Kubu ideologis, menurut Burhanuddin, beranggapan partai tak perlu besar-besar, cukup lolos electoral threshold, tapi tetap istiqomah.
Sedangkan kubu pragmatis berkeinginan partai terus membesar dengan tujuan menegakkan syariah. ”Kubu ini lebih permisif, termasuk dalam penggalangan dana,” ujar Burhanuddin. Berikut gambaran beberapa konflik dalam tubuh PKS
1. Pencalonan Wiranto Sebagai Capres (2004)

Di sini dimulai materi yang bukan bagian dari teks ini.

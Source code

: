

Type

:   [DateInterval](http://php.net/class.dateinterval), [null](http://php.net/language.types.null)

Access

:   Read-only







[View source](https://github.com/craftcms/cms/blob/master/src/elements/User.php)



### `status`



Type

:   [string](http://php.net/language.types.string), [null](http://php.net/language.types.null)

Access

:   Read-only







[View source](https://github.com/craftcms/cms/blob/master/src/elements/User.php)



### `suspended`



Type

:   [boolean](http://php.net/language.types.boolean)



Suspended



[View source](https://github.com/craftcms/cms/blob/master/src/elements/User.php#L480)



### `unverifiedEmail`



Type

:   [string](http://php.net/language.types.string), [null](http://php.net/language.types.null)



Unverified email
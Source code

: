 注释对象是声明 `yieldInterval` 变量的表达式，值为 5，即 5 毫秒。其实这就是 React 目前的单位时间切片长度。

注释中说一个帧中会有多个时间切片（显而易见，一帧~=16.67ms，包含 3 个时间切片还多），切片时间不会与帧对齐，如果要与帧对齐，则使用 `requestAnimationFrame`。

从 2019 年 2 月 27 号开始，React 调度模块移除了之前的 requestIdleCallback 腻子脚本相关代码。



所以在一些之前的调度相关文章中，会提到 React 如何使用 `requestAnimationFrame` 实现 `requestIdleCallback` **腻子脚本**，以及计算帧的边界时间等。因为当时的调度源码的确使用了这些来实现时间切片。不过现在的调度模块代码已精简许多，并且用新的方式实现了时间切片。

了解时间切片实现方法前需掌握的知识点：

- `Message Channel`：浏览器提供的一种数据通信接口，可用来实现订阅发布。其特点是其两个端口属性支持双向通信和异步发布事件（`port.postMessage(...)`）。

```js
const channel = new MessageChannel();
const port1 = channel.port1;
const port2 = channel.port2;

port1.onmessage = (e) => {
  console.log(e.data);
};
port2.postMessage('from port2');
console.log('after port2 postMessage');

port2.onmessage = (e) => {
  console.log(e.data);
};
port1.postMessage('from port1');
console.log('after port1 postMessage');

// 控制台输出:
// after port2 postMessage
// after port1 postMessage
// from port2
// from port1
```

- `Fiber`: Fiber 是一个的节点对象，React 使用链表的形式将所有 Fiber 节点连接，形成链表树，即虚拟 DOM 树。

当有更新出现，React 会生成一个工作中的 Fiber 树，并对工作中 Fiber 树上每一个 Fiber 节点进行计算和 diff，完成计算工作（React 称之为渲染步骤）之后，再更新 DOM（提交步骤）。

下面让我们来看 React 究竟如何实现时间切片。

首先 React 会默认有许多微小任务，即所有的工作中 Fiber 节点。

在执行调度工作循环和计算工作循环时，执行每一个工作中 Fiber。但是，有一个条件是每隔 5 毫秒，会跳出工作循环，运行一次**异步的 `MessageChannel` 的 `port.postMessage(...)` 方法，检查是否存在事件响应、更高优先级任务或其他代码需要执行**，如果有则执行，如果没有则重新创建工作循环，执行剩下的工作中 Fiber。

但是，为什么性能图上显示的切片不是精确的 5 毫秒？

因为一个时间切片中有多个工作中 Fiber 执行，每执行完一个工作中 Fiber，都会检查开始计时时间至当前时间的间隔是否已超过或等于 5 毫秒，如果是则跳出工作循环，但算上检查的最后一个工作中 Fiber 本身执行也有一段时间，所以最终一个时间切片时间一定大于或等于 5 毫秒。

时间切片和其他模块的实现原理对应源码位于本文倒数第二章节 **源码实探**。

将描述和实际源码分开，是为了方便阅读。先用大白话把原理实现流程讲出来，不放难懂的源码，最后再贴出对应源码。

Sehari setelah Wiranto memenangi Konvensi Partai Golkar pada 21 April 2004, Murakib Aam PKS Hilmy Aminuddin, Sekjen PKS M. Anis Matta, dan petinggi lainnya menemui Wiranto guna menjajaki calon presiden.
Sementara Presiden PKS Hidayat Nur Wahid, di kubu yang lain didekati Amien Rais. Akhirnya pada Majelis Syura sebanyak 70 persen mendukung Amien Rais, 20 persen memilih Wiranto. Sisanya abstain dan memilih Hamzah Haz.
Bahkan pada sidang Majelis Syura April 2004, nama Hidayat Nur Wahid dipilih 197 daerah. Sedangkan Wiranto hanya didukung 37 daerah. Bagaimanapun hasil sidang Syura pada Juni 2004 itu menguatkan kubu Hidayat Nur Wahid. "Bukan kader PKS namanya kalau enggak patuh," kata Hidayat ketika itu.